WHAT IS EXPECTED →
Write out each line of the entries below that holds the word "commutativeEvaluate".

Dataset excerpts:
▽

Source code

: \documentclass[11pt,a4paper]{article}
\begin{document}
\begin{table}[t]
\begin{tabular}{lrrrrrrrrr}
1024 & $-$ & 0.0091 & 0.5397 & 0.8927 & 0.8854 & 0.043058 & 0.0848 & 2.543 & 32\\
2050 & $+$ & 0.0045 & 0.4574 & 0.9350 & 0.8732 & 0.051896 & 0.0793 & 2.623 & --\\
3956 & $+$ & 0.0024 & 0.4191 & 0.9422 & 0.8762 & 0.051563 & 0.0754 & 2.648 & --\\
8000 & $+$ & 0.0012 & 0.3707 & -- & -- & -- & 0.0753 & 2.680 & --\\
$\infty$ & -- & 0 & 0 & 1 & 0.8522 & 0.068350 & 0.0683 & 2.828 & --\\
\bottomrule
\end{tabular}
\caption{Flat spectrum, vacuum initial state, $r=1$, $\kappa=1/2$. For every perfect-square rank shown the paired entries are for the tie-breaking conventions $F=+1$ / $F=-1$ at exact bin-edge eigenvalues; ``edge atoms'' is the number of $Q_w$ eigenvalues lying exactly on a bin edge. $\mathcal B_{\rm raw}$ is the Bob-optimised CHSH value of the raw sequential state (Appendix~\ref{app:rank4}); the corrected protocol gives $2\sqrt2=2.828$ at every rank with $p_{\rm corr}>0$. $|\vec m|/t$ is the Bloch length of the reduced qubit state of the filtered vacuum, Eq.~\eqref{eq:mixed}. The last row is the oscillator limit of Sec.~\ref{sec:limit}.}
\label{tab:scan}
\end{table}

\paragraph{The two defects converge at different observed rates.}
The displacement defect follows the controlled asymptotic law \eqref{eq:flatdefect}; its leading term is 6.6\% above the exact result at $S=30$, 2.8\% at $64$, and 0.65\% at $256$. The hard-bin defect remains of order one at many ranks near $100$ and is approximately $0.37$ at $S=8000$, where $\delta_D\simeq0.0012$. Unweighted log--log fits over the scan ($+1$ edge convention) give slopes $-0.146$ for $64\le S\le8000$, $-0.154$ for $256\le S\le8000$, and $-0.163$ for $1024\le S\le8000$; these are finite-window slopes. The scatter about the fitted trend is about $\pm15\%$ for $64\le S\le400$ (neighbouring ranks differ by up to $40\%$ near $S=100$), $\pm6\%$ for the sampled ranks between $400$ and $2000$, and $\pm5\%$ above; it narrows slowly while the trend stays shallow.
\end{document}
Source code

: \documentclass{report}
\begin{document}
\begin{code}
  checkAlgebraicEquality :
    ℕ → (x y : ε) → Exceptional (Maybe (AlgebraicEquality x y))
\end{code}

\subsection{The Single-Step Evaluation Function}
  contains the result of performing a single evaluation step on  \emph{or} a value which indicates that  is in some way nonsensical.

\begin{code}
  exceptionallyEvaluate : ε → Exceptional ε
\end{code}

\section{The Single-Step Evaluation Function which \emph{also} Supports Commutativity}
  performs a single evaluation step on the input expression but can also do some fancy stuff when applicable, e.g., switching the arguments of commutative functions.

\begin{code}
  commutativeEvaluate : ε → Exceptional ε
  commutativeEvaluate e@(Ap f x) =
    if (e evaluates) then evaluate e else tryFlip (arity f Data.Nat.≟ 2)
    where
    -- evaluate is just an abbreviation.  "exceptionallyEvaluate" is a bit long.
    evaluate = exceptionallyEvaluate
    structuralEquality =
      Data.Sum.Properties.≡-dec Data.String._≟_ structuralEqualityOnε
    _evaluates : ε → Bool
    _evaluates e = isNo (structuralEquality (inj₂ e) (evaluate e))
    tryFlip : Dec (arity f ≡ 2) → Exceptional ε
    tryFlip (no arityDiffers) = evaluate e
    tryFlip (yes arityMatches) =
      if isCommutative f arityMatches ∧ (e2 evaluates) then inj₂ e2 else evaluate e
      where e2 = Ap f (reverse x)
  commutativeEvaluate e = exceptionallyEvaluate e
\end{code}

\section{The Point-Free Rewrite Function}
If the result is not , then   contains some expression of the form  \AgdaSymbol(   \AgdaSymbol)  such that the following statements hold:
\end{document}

△
▽

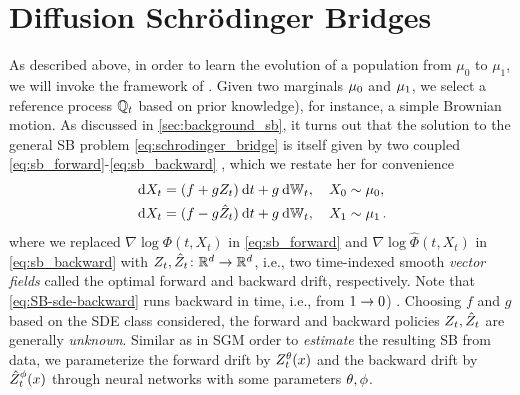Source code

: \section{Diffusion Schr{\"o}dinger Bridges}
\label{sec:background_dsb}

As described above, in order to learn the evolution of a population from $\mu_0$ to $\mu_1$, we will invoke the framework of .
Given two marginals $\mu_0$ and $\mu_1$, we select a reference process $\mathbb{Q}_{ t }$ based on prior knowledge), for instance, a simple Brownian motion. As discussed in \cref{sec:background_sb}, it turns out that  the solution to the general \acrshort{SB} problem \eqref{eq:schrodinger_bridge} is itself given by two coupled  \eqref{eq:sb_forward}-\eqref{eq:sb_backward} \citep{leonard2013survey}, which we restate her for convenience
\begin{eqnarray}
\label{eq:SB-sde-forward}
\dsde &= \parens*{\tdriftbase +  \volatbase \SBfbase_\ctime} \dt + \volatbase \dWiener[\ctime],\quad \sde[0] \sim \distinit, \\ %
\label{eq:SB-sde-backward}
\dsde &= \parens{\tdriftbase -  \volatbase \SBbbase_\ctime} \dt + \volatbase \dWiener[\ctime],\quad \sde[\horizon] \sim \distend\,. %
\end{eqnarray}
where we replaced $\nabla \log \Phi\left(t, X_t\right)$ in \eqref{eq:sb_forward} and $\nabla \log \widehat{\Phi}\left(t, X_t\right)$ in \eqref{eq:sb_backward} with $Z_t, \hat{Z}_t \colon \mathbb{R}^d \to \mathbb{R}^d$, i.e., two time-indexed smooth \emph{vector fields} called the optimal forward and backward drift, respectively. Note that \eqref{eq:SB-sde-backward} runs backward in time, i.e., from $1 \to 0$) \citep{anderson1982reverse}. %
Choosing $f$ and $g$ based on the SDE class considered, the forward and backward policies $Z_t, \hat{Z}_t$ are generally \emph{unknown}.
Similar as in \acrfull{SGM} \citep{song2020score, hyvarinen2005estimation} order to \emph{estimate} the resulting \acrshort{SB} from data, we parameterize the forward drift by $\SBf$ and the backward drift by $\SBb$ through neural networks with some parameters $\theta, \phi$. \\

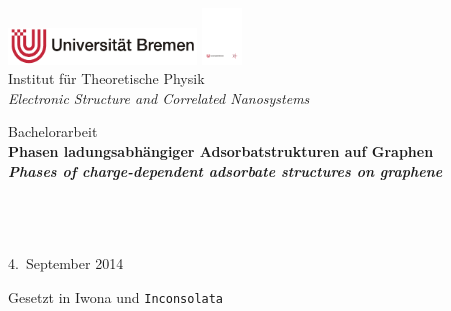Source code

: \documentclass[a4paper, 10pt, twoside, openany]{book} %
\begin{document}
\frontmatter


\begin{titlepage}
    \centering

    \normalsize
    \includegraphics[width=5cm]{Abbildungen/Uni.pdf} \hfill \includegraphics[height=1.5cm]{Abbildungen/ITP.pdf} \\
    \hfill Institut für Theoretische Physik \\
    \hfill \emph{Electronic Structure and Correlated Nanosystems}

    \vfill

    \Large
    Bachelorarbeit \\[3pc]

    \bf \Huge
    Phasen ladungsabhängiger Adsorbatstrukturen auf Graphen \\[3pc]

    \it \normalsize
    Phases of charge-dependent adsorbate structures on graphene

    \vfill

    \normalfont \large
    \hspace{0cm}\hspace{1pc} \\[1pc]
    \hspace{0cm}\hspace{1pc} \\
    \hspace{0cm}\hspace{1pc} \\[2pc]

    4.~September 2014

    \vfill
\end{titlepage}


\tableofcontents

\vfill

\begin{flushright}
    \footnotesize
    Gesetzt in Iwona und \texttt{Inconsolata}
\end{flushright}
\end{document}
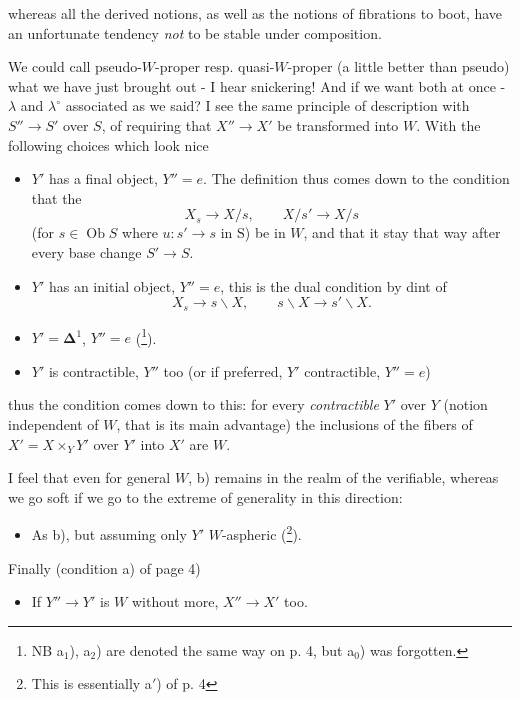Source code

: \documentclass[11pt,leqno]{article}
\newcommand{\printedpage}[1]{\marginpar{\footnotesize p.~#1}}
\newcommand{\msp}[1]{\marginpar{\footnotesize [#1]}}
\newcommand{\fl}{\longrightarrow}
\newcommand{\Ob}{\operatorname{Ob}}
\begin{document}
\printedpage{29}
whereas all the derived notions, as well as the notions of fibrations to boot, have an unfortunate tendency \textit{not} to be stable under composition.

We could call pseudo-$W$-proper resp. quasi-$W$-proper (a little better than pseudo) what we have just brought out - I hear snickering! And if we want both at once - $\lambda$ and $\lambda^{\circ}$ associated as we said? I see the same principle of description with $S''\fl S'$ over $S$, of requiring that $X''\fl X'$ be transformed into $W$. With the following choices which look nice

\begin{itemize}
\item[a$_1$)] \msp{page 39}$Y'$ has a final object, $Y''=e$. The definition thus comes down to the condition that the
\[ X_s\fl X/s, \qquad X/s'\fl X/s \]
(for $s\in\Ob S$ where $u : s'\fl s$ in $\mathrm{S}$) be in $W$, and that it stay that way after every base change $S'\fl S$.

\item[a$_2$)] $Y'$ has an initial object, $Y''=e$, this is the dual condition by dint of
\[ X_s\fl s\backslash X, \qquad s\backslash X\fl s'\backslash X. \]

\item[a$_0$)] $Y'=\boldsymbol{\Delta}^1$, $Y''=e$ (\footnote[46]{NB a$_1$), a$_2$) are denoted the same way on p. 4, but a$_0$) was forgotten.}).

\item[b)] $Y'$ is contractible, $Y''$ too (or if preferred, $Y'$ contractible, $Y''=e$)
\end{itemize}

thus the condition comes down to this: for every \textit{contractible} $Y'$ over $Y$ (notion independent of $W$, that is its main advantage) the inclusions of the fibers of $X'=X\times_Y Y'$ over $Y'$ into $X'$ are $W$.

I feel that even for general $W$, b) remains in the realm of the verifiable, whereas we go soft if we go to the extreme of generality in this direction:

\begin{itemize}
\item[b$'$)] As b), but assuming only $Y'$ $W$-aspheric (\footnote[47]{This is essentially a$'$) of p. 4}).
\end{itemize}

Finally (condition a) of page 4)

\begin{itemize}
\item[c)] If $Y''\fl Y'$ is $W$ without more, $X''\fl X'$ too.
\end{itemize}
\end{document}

△

EXERCISE SOLUTION →
  commutativeEvaluate : ε → Exceptional ε
  commutativeEvaluate e@(Ap f x) =
  commutativeEvaluate e = exceptionallyEvaluate e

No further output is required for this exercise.